Une super randonnée au Parc régional de la Montagne de Reims

week-end du 27/8/98 au 28/8/98

 

 

          Nous étions trois : Pierre, Simone et Benjamin, tous membres de l’associations vulcanologique LAVE.

          Pierre nous avais concocté notre randonnée, comme un grand chef cuisinier prépare sa soupe ... « aux petits oignons ».

          Pierre en avait déjà préparés d’autres, en vue de nous aguerrir pour l’ascension de montagnes que sont les volcans en activité, en particulier l’Etna que nous allions revoir tous en septembre prochain.

          Simone, avait effectué un doctorat de 3ème cycle en vulcanologie.  Venant de Nancy, elle devait arriver à la gare d’Epernay. Pierre et moi, venant de Paris par l’autoroute, devions la rejoindre.

          Après 2 heures de route sans problème, nous retrouvons Simone ponctuellement.

          Pierre nous suggère la visite de la cave Mercier. Après avoir tourné plusieurs fois en rond dans la ville, pour trouver ladite cave, les établissements Mercier possédant plusieurs bâtiments dans et autour de la ville, nous arrivons, devant un bâtiment ressemblant plus à un musée moderne qu’à un bâtiment viticole traditionnel.

          Les portes closes s’ouvrent à 9h30. Nous pénétrons dans une salle où trône le plus grand tonneau du monde, constitué de 72 douves, mesurant 5m50 de haut et 6m50, pour un poids de 23 tonnes... construit avec 250 chênes millénaires de Hongrie.

          Nous sommes alors accueillis par des hôtesses en élégant tailleur bleu, visiblement dessinées par un grand couturier, plus proches des hôtesses de l’air, que de guides d’une cave.

Après nous être acquitté des droits d’entrée, nous assistons à un diaporama musical et muet à la gloire du Champagne Mercier.

Après la séance, nous descendons dans un ascenseur, dans un puis de 30 mètres de hauteur.

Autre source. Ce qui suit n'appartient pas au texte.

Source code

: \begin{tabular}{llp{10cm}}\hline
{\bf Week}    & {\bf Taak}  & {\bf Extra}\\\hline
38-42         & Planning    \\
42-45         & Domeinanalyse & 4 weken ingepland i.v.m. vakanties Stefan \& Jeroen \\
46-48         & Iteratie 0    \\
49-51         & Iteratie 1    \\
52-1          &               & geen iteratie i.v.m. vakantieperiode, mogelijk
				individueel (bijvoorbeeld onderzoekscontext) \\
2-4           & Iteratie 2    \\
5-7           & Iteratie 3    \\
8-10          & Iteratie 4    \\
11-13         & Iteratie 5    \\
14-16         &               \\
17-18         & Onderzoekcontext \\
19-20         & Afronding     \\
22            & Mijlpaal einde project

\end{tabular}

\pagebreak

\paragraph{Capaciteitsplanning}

Sur ses parois sont aménagés de petites scènes théâtrales, liées au thème du Champagne, rendues vivantes par des personnages, de cire, animés.

          Au fond du puis, un petit train sur pneu automatique, sans conducteur, guidé par faisceau laser, nous conduit à 3 km/h pendant un kilomètre, à travers le dédale des 18 km de caves.   Une de nos hôtesses de l’air, un joli foulard de soie aux armes de la société Mercier, aussi à l’avant du train, nous commente les diverses scènes défilant devant nos yeux: bouteilles retournées sur des panneaux de bois, bacs agitateurs, cuves stockant des réserves de vins pour le coupage, laboratoire oenologique à la porte farouchement close ...

          A la fin de la visite, on nous offre un verre ... mais pas deux comme le constateront des italiens (!). Simone ne boit pas le sien et me propose de le terminer. Pierre ne buvant pas le sien, notre jolie hôtesse en profite pour déguster discrètement le verre laissé par Pierre.

          Pierre est déçu par ce qu’il considère comme une « snob » et artificielle façon de présenter une cave, loin de l’image traditionnelle qu’il avait connu lors d’une précédente visite, il y une vingtaine d’années.

          Nous reprenons la route vers Louvois.  Après avoir abandonnée notre R5, nous rejoignons vite le GR. Après un dénivelé d’une centaine de mètres, nous atteignons le chemin circulaire, bordant le plateau de la forêt de la Montagne de Reims. Il domine un magnifique panorama de glacis de vignes en pente, à perte de vue, sur une dizaine de kilomètres.

          Sur la carte IGN du Parc, Pierre a signalé de Stabilo jaune tous les points culminant de la « Montagne de Reims » : 270 m, 288 m, 255 m, etc... Est-ce un entraînement en « conditions réelles » pour les Volcans ? A ce un rythme, nous pourrons peut-être escalader toutes les « Montagnes », chacune en presqu’un quart d’heure !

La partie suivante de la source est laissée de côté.